King Charles III was publicly proclaimed king on Saturday on the balcony of St. James's Palace in London shortly after his swearing-in.
< p class="e-p">Charles III was officially proclaimed king on Saturday at an Accession Council meeting in London, saying he was “deeply aware” of the “duties and heavy responsibilities” of the office he inherited after the death of his mother Elizabeth II.
The ceremony, broadcast for the first time on television, took place at St. James's Palace in the presence of the new Queen Consort Camilla, the new heir to the throne William, of Prime Minister Liz Truss and many of her predecessors.
Charles, 73, had automatically become king when his mother died on Thursday afternoon at his Scottish residence in Balmoral, aged 96 and after 70 years of reign. He will not be crowned until a later date, probably several months from now.
Once the declaration proclaiming him was read, the Council pronounced in chorus God Save the King, then moved to the throne room of the palace for the king to take the oath.
My mother's reign was unmatched in its duration, devotion and devotion, the king said in his speech preceding this solemn oath, speaking of an irreparable loss.
I am deeply aware of this great heritage, of the duties and heavy responsibilities of sovereignty, which are now transmitted to me, he added.
He praised the constant support of his wife, Queen Consort Camilla, and confirmed that he wanted to continue the tradition of returning to public finances the income from the Crown's patrimony (land, investments, etc.) in exchange for a annual allowance (sovereign grant) set at 15% of this income.
This sum represented 86.3 million pounds for 2021-2022, or 128 million Canadian dollars.
Outside St.
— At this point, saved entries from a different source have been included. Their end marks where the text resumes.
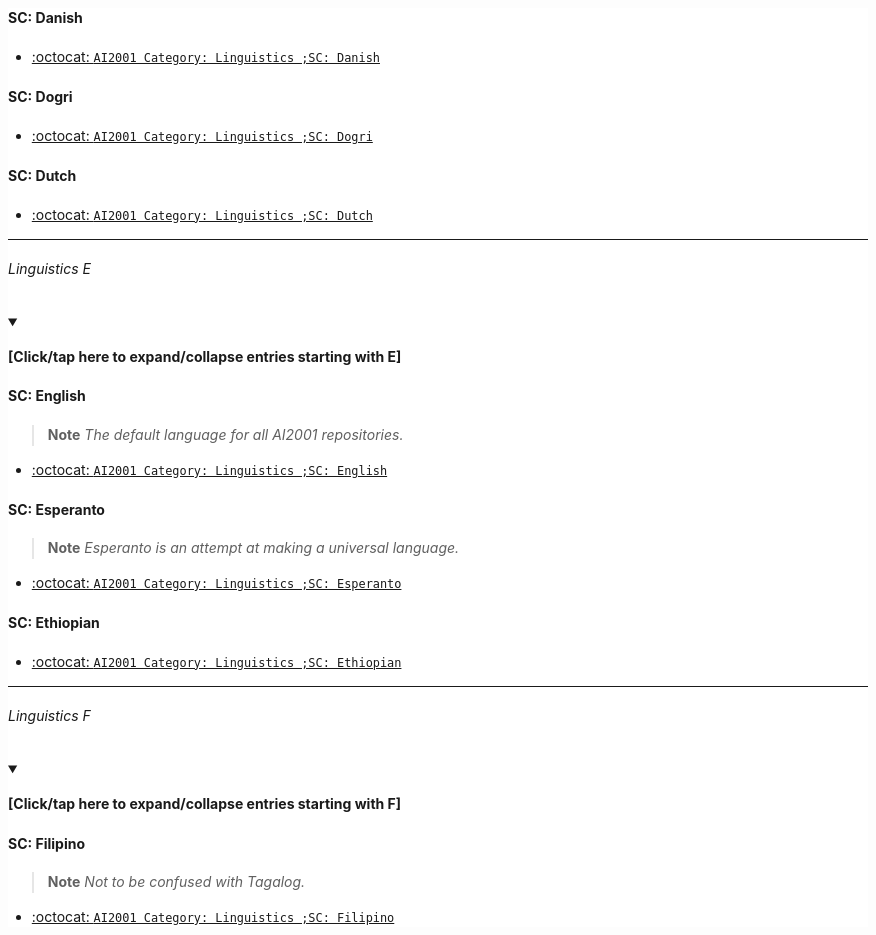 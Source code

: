 #### SC: Danish

- [:octocat: `AI2001 Category: Linguistics ;SC: Danish`](https://github.com/seanpm2001/AI2001_Category-Linguistics-SC-Danish/)

#### SC: Dogri

- [:octocat: `AI2001 Category: Linguistics ;SC: Dogri`](https://github.com/seanpm2001/AI2001_Category-Linguistics-SC-Dogri/)

#### SC: Dutch

- [:octocat: `AI2001 Category: Linguistics ;SC: Dutch`](https://github.com/seanpm2001/AI2001_Category-Linguistics-SC-Dutch/)

</details> 

---

###### Linguistics E

<details open><summary><p><b>[Click/tap here to expand/collapse entries starting with E]</b></p></summary>

#### SC: English

> **Note** _The default language for all AI2001 repositories._

- [:octocat: `AI2001 Category: Linguistics ;SC: English`](https://github.com/seanpm2001/AI2001_Category-Linguistics-SC-English/)

#### SC: Esperanto

> **Note** _Esperanto is an attempt at making a universal language._

- [:octocat: `AI2001 Category: Linguistics ;SC: Esperanto`](https://github.com/seanpm2001/AI2001_Category-Linguistics-SC-Esperanto/)

#### SC: Ethiopian

- [:octocat: `AI2001 Category: Linguistics ;SC: Ethiopian`](https://github.com/seanpm2001/AI2001_Category-Linguistics-SC-Ethiopian/)

</details> 

---

###### Linguistics F

<details open><summary><p><b>[Click/tap here to expand/collapse entries starting with F]</b></p></summary>

#### SC: Filipino

> **Note** _Not to be confused with Tagalog._

- [:octocat: `AI2001 Category: Linguistics ;SC: Filipino`](https://github.com/seanpm2001/AI2001_Category-Linguistics-SC-Filipino/)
James's Palace, several hundred people gathered.
A crowd gathered in front of St. James's Palace.
What moves me is their devotion to their country, their loyalty, observes Nicola Parmar, from the north of England.
This is the most monumental moment in modern history that we are privileged to be part of, says Samantha Camear, 35, who lives in Florida and vacations in London. She wants to say goodbye to the queen and welcome the new king.